Le Sénégal commémore le 20e anniversaire de la mort de Léopold Sédar Senghor


Le Sénégal commémore ce lundi 20 décembre le 20e anniversaire de la mort de Léopold Sédar Senghor, poète et premier président du pays au moment de l’indépendance. Un hommage lui sera rendu au cimetière Bel-Air où il est enterré et une messe sera dite en son nom en fin de journée à la cathédrale de Dakar.

Poète et théoricien de la Négritude

Né le octobre 1906 à Joal, au Sénégal, Léopold Sédar Senghor décédait il y a exactement vingt ans, le 20 décembre 2001, à Verson, en France. Agrégé de grammaire, homme d’Etat français puis sénégalais, poète, écrivain, il fut le premier président de la République du Sénégal (1960-1980). Premier Africain à siéger à l’Académie française de 1983 jusqu’à sa mort, il est auteur d’une dizaine de recueils de poèmes et autant d’essais unanimement salués par la critique à l’époque.

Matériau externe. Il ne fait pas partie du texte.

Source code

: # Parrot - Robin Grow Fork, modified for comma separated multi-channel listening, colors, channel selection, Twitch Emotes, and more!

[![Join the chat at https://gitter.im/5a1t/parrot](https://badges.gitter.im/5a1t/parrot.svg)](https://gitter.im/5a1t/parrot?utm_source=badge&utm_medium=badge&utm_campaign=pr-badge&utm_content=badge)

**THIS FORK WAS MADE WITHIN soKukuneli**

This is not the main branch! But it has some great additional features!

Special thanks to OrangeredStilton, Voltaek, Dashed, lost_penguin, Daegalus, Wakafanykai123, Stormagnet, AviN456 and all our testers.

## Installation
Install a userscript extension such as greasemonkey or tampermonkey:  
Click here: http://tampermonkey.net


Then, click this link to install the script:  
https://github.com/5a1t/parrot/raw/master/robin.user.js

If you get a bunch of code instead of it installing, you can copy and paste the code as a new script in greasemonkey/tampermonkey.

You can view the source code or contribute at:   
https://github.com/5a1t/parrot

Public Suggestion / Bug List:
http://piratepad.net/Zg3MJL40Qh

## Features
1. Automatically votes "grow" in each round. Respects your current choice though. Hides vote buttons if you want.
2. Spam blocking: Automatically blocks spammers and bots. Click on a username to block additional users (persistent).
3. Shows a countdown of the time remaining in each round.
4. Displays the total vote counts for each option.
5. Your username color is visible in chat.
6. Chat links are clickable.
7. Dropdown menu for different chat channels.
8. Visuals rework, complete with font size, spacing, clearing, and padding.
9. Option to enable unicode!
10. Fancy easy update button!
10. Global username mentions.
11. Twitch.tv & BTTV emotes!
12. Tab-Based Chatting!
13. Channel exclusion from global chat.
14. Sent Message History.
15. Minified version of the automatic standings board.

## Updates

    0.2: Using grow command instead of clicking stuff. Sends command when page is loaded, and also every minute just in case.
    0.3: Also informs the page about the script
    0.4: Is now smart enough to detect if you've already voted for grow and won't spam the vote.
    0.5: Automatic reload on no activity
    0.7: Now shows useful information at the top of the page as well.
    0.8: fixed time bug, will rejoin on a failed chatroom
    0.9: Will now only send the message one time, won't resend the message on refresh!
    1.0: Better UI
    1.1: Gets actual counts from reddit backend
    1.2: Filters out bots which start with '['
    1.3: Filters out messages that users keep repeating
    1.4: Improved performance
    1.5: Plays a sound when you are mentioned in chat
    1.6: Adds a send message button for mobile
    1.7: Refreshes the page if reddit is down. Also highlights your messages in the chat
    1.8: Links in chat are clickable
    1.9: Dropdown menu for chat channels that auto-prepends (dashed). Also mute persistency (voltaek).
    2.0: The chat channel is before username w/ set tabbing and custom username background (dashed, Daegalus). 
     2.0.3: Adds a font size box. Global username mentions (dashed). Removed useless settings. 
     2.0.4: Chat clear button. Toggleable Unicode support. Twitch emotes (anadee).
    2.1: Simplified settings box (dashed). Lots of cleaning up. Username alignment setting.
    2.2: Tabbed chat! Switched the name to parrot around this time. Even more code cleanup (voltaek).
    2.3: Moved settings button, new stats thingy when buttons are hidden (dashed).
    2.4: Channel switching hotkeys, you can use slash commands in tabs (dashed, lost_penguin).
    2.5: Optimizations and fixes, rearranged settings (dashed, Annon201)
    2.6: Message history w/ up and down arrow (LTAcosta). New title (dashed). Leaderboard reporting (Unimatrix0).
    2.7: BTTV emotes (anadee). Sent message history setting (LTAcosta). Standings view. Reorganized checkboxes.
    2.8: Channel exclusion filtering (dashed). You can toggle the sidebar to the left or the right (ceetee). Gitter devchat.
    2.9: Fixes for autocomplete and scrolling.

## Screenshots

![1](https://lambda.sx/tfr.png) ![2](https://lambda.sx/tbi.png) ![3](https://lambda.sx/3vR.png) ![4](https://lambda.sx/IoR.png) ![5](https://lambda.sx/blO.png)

Senghor part en France en 1928, après sa formation au Collège-séminaire Liberman.  Cela marque le début de « seize années d’errance », selon ses dires. Il étudie en classes préparatoires littéraires au lycée Louis-le-Grand (grâce à l’aide du député du Sénégal Blaise Diagne) et également à la faculté des lettres de l’université de Paris. À Louis-le-Grand, il côtoie Paul Guth, Henri Queffélec, Robert Verdier et Georges Pompidou, avec qui il se lie d’amitié. Il y rencontre également Aimé Césaire pour la toute première fois. Il obtient en 1931 une licence de lettres.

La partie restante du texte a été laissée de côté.